Rejoicing in the everyday

Rejoicing in the everyday

The world is a messy, and often wicked, place. Just turn on the news. They never have to cancel investigative shows that reveal injustice because there is so much around. That’s nothing new. The Teacher of Ecclesiastes noted the same kind of things around 3000 years ago. In Ecclesiastes 8, he noted that governments can be wicked or wise, yet they cannot predict the future. Wickedness is too deep to govern out of existence, and society too often values the wrong things. Good people don’t always have good outcomes in this life.

In the middle of all this negativity, we come across these words in Ecclesiastes 8:

And I commend joy, for man has nothing better under the sun but to eat and drink and be joyful, for this will go with him in his toil through the days of his life that God has given him under the sun. (Eccl. 8:15 ESV)

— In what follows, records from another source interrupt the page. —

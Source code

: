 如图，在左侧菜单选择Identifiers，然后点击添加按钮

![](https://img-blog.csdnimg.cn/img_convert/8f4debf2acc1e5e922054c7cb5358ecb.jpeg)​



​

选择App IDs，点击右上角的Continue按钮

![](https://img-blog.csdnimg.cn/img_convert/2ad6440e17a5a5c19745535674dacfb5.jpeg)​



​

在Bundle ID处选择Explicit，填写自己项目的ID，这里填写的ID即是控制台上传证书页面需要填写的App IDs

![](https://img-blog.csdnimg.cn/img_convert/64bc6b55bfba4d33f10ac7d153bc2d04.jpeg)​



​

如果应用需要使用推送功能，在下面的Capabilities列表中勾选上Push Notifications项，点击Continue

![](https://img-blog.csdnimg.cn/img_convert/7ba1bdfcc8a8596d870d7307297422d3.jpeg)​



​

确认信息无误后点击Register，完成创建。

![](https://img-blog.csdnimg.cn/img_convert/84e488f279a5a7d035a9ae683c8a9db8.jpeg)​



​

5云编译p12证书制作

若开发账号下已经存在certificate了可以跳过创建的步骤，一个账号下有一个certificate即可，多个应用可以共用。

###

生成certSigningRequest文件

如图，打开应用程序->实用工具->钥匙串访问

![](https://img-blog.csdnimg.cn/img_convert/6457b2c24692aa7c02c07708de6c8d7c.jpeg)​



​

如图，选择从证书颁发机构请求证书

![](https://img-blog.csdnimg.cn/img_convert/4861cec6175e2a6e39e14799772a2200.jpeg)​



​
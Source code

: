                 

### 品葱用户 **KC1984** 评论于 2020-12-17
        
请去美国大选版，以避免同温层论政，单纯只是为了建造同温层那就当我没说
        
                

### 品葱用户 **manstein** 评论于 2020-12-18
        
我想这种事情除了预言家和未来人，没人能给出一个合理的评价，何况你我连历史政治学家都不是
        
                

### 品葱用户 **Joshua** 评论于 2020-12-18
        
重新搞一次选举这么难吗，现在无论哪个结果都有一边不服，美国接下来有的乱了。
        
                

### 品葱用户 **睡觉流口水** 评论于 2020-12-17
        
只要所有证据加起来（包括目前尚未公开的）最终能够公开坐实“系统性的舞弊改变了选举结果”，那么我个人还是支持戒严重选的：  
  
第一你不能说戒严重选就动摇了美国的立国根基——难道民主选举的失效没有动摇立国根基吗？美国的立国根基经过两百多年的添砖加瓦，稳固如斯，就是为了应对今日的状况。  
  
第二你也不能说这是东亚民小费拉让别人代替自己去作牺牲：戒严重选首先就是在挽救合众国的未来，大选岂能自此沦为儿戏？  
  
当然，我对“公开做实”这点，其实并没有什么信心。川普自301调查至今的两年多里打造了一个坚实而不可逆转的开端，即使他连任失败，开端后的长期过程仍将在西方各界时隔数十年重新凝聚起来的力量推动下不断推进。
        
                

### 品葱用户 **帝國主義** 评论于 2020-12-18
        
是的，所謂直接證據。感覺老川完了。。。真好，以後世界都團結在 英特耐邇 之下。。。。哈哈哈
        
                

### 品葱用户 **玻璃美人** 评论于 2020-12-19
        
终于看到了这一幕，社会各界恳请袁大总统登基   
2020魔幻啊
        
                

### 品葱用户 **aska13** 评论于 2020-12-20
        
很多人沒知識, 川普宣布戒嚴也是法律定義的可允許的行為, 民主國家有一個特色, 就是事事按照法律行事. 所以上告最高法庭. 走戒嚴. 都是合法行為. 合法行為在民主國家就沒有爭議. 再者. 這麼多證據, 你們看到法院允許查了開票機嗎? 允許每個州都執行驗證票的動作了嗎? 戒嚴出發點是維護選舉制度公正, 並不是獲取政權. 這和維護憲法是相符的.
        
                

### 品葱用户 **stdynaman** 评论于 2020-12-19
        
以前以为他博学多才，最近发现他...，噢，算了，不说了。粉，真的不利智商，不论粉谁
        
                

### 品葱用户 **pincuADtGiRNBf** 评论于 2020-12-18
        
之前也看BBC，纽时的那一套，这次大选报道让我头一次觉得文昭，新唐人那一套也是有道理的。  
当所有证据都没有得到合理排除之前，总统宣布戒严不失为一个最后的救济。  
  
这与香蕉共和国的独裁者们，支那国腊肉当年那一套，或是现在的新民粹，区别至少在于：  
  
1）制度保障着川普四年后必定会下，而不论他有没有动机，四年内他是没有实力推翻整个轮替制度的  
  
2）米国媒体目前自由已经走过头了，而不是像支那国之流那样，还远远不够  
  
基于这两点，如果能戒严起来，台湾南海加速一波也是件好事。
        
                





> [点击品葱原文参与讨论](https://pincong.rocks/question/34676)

The message is that believers don’t need to be overwhelmed by the problems of life and the uncertainty of the future under the sun. No, there are good gifts that God gives us every day. Much of the time we don’t see them as gifts or thank God for them, but God is exceedingly kind to us. We have food and drink, work to do, and those should be used well and rejoiced in. We must not always wallow in the evil in this world; there is much to rejoice in day by day.

When we stop and thank God for our lunch tomorrow, we are acknowledging that this everyday provision is a gift from God. When we thank God for a day’s work as we drive home, we are choosing to be thankful and not overwhelmed. God gives us many good things if only we would notice them.

It is too easy to become bitter and be the kind of person who complains a lot. You’ve probably met people like that. Everything is bad. The world is all wrong in every way. Work is always difficult, and family is always impossible. That kind of mindset is destructive not only for the one who holds it but for everyone they meet. It ignores God’s good gifts and only sees the problems in the world; that is not going to lead to contentment. It will only make you angrier and more bitter as life goes on.

Don’t hear this wrongly: I don’t mean we have to ignore the problems we see in the world. They do exist. The Teacher of Ecclesiastes notes them well. And after noting them, he says that we can still rejoice in the good gifts God gives. Even among the messiness and uncertainty and wickedness. It is similar to the advice Paul gives in Phil 4:

Finally, brothers, whatever is true, whatever is honorable, whatever is just, whatever is pure, whatever is lovely, whatever is commendable, if there is any excellence, if there is anything worthy of praise, think about these things. (Phil. 4:8 ESV)

If we can be thankful even in the gloom of what the news tells us, we may end up with opportunities to speak about why we feel that way. We might be able to express our confidence in the one who gives good gifts now, and who has acted to deal with the messiness and wickedness of the world in a deep and lasting way.

Thank God for the little things. It may well be contagious.